The world of Logistics, Transportation & Supply Chain is rapidly going through a vast transformation. Innovations & technologies are being adopted at an unprecedented rate – and increasing productivity while managing costs to maintain market attractiveness is on every business leaders mind. So as we move towards the "smart factory" through the adoption of cloud computing, big data analytics & the Internet of Things (IoT), we’ve been asking ourselves – are the days of thin margins a thing of the past – and more importantly, what impact does this all have on the industry?
technology - changing the industry faster than ever before
While cloud computing has been adopted across many industries, it’s been slower to catch on with transportation & logistics. Now top organizations are building infrastructures to support their various networks – from shared services centers to distribution centers. With this data being centrally stored & processed, industry leaders can now focus on optimizing their operations. This should result in speed of delivery, increased quality control & and impact the bottom line through a reduction of your overall costs.
Big Data analytics will further optimize processes and increase the efficiencies enabled by cloud computing. The data that you’re collecting can now be shared reviewed and analyzed in real time globally – helping you identify bottlenecks in the supply chain, optimize cargo and fuel usage, and manage your workforce needs. Connectivity is the key – and this couldn’t be more true for the connection between the IT professionals and our logistic clients.
Today’s IT department are not the same as the one we’ve historically associated with. Today it resembles something much more dynamic, fluid and agile. But is the logistics IT workforce evolving fast enough to keep up with the technologies that it’s supporting? This is a an ongoing conversation we’re having with our clients. Technology is an important investment, but without access to the right people – and the new skills needed to drive these technologies – implementation can be difficult and your costs can quickly escalate.
embracing technology in your talent strategy
Over 80% of our clients say that they feel unprepared to attract the talent needed to meet their changing workforce needs, and are worried what impact this will have on their long term business strategy. With this in mind, I asked Yvette Rogier, Global Director for the Logistics Industry at Randstad what she thought the impact of technology on talent strategy would be.

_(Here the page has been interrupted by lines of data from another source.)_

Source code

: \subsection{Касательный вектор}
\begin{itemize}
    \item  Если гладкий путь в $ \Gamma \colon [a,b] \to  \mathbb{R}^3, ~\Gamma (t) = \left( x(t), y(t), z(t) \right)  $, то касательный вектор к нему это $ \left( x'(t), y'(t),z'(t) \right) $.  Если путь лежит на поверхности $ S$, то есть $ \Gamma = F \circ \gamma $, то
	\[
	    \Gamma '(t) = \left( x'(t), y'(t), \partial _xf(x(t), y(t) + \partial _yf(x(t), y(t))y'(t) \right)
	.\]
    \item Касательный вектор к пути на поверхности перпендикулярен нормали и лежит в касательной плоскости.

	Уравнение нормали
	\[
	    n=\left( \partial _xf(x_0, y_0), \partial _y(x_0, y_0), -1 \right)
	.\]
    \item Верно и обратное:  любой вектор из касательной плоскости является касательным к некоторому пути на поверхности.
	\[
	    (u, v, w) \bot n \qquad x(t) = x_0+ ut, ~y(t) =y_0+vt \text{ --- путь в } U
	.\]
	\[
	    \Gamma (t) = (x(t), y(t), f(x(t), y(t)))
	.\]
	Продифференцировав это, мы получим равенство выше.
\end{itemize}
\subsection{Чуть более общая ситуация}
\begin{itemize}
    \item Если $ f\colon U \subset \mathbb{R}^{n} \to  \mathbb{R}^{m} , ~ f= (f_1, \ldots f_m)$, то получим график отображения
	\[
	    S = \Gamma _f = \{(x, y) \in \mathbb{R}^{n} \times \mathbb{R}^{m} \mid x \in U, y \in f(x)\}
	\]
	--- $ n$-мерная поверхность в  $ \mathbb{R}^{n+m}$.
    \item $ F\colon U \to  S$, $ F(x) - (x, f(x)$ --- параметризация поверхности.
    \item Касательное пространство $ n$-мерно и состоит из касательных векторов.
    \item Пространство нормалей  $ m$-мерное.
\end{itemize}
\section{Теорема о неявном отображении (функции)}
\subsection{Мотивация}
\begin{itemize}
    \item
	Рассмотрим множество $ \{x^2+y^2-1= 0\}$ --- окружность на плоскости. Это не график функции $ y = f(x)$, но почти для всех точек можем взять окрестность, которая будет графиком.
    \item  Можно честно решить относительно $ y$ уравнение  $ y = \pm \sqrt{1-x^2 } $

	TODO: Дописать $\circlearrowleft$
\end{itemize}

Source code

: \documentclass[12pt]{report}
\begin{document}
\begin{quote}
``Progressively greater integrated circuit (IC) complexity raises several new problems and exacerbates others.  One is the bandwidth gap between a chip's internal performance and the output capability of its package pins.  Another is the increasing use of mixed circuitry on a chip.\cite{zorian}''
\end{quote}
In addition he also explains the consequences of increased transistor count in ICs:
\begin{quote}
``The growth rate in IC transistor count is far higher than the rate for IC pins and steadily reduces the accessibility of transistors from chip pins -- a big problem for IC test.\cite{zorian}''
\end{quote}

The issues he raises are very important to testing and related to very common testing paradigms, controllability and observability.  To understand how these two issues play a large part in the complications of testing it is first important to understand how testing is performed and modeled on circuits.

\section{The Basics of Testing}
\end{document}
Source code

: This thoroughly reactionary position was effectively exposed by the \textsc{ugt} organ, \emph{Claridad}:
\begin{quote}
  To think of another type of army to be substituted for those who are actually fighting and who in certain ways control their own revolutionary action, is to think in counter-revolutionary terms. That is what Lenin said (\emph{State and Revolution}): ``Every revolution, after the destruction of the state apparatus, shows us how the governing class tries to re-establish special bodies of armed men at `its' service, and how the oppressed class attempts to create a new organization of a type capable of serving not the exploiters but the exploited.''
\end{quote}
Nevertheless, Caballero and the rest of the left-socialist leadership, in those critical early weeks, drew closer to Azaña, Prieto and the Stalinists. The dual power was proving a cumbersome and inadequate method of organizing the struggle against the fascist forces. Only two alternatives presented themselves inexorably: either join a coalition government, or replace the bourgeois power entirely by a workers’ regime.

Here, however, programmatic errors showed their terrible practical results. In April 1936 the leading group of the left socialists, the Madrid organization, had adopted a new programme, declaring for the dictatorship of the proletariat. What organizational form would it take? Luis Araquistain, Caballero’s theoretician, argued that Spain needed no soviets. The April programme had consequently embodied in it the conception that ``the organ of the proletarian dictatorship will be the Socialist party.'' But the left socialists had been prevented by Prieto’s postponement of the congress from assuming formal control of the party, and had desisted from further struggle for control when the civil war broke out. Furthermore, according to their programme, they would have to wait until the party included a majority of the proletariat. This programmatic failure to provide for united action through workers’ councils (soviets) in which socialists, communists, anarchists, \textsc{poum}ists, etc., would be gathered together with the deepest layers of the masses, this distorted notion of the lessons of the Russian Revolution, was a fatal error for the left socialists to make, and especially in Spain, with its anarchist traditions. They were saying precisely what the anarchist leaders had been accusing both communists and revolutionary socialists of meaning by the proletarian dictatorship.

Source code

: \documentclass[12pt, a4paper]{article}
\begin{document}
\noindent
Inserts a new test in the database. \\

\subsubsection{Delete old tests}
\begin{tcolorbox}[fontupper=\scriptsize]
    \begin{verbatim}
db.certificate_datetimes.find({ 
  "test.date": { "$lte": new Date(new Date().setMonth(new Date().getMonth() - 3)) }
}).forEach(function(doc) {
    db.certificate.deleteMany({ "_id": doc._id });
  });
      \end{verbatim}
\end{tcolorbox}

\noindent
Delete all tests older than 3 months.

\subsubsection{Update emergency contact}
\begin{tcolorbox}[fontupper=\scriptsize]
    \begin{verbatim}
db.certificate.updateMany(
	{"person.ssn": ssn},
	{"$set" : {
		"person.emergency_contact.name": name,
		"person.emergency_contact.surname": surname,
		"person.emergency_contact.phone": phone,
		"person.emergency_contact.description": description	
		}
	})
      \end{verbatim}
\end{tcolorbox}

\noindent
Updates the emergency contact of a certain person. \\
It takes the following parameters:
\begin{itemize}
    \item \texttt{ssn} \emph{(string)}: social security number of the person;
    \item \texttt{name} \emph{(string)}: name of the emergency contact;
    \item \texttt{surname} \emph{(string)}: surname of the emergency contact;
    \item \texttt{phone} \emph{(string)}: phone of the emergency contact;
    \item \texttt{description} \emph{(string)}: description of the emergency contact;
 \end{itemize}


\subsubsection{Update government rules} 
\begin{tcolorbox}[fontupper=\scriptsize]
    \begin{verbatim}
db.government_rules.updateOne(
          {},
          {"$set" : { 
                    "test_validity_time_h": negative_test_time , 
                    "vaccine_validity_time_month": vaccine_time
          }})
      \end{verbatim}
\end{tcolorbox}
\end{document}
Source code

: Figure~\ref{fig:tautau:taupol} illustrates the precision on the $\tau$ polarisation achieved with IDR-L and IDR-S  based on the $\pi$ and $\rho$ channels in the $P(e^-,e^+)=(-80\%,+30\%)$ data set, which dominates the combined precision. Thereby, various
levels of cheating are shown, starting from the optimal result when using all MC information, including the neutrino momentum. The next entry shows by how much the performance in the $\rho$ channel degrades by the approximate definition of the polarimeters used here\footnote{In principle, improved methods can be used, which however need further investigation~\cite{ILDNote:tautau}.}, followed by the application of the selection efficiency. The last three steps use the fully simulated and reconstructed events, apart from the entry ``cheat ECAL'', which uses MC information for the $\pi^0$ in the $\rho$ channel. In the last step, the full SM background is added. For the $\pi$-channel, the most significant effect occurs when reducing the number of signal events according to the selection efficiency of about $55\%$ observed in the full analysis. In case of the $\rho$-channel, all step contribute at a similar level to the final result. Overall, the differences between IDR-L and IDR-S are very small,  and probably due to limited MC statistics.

“We expect online platforms for freelance and contingent workforce to grow more than 40% a year in the next 5 years. Platforms like Twago will support our clients in rolling out their freelancer strategies. I hope the logistics sector will make the link between innovations and technologies, and their talent strategy. My advice? Stop thinking in silo’s and start thinking end-to-end. Logistics companies do this very well for their customers, supply chain thinking, online services – it’s all there. We need to do the same for the talent acquisition otherwise the gap will become bigger, and playing catch up is not a game you want to play.”
Even though technology is changing the landscape of talent attraction and engagement daily, there are steps you can take to ensure your workforce is future proof, you can train for evolving needs and remain agile & competitive. Every year we undertake the Randstad employer branding study so that we can understand the drivers and motivators if talent, and share insights into a client’s attractiveness compared to their competitors. More importantly, we focus on best practice examples right across the industry to advise and consult on the approach that can help a company stand out in the ever increasing competition for highly skilled talent. You know the talent you need – but with so many options available to your potential talent pool - what would make them choose you over your competition?
reshaping your talent strategy to attract the skills you need
Now’s the time for employers to reshape their own thinking when it comes to workforce planning. No longer shackled to a traditional office desk living a life built on the 9-to-5 business day, many talented workers are opting to call the shots. The most desirable talent won’t be just the ones seeking a permanent position, but looking for meaningful employment through project work and temporary contracts. In order to attract this new type of talent, we must break down the work into attractive projects, giving them the choice of the type of contract they want to have. This allows the candidate to provide an upfront level of dedication to the project and the client to retain valuable and often difficult to find skillsets.
The next generation is driven by the content of the project, so that should completely transparent. How do they want to work? Let them decide. Too often we restrict our recruitment efforts to a certain contract form, a mandate that does not fit the project needs at the time or a talent that is hired and held on to due to their rare skill set. All of these components put you at risk of increasing operational cost and slowing down your project delivery. This monumental shift means employers everywhere must change the way they think about labor and how to acquire the best talent in the market.